**Provided data:**

------------------------------------

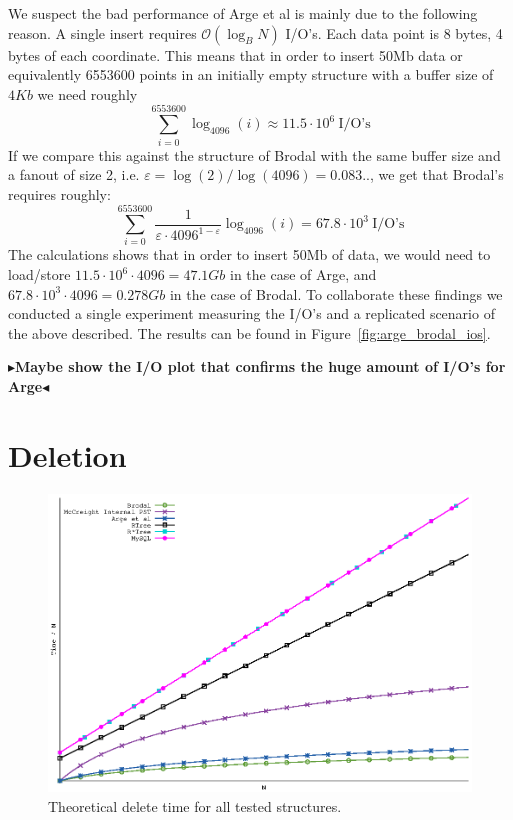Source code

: \documentclass[twoside,11pt,openright]{report}
\def \epsilon {\varepsilon}
\newcommand{\todo}[1]{{\color[rgb]{.5,0,0}\textbf{$\blacktriangleright$#1$\blacktriangleleft$}}}
\begin{document}
We suspect the bad performance of Arge et al is mainly due to the following reason. A single insert requires $\mathcal{O}(\log_B N)$ I/O's. Each data point is 8 bytes, 4 bytes of each coordinate. This means that in order to insert 50Mb data or equivalently 6553600 points in an initially empty structure with a buffer size of $4Kb$ we need roughly $$\sum\limits_{i=0}^{6553600} \log_{4096}(i) \approx 11.5 \cdot 10^6~\text{I/O's}$$
If we compare this against the structure of Brodal with the same buffer size and a fanout of size 2, i.e. $\epsilon = \log(2)/\log(4096) = 0.083..$, we get that Brodal's requires roughly:
$$\sum\limits_{i=0}^{6553600} \frac{1}{\epsilon \cdot 4096^{1-\epsilon}} \log_{4096}(i) = 67.8\cdot 10^3~\text{I/O's}$$
The calculations shows that in order to insert 50Mb of data, we would need to load/store $11.5 \cdot 10^6 \cdot 4096 = 47.1Gb$ in the case of Arge, and $67.8\cdot 10^3 \cdot 4096 = 0.278Gb$ in the case of Brodal.
To collaborate these findings we conducted a single experiment measuring the I/O's and a replicated scenario of the above described. The results can be found in Figure~\ref{fig:arge_brodal_ios}.


\todo{Maybe show the I/O plot that confirms the huge amount of I/O's for Arge}

\section{Deletion}
\begin{figure}[htp!]
\includegraphics[width=\textwidth]{../plots/delete_complexities/delete_complexity}
\caption{Theoretical delete time for all tested structures.}
\label{fig:theory_delete_complexity}
\end{figure}
\end{document}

------------------------------------

**Problem details:** Each entry above should be copied word for word, with the images omitted.

**Response:**
Source code

: \documentclass[twoside,11pt,openright]{report}
\def \epsilon {\varepsilon}
\newcommand{\todo}[1]{{\color[rgb]{.5,0,0}\textbf{$\blacktriangleright$#1$\blacktriangleleft$}}}
\begin{document}
We suspect the bad performance of Arge et al is mainly due to the following reason. A single insert requires $\mathcal{O}(\log_B N)$ I/O's. Each data point is 8 bytes, 4 bytes of each coordinate. This means that in order to insert 50Mb data or equivalently 6553600 points in an initially empty structure with a buffer size of $4Kb$ we need roughly $$\sum\limits_{i=0}^{6553600} \log_{4096}(i) \approx 11.5 \cdot 10^6~\text{I/O's}$$
If we compare this against the structure of Brodal with the same buffer size and a fanout of size 2, i.e. $\epsilon = \log(2)/\log(4096) = 0.083..$, we get that Brodal's requires roughly:
$$\sum\limits_{i=0}^{6553600} \frac{1}{\epsilon \cdot 4096^{1-\epsilon}} \log_{4096}(i) = 67.8\cdot 10^3~\text{I/O's}$$
The calculations shows that in order to insert 50Mb of data, we would need to load/store $11.5 \cdot 10^6 \cdot 4096 = 47.1Gb$ in the case of Arge, and $67.8\cdot 10^3 \cdot 4096 = 0.278Gb$ in the case of Brodal.
To collaborate these findings we conducted a single experiment measuring the I/O's and a replicated scenario of the above described. The results can be found in Figure~\ref{fig:arge_brodal_ios}.


\todo{Maybe show the I/O plot that confirms the huge amount of I/O's for Arge}

\section{Deletion}
\begin{figure}[htp!]
\includegraphics[width=\textwidth]{../plots/delete_complexities/delete_complexity}
\caption{Theoretical delete time for all tested structures.}
\label{fig:theory_delete_complexity}
\end{figure}
\end{document}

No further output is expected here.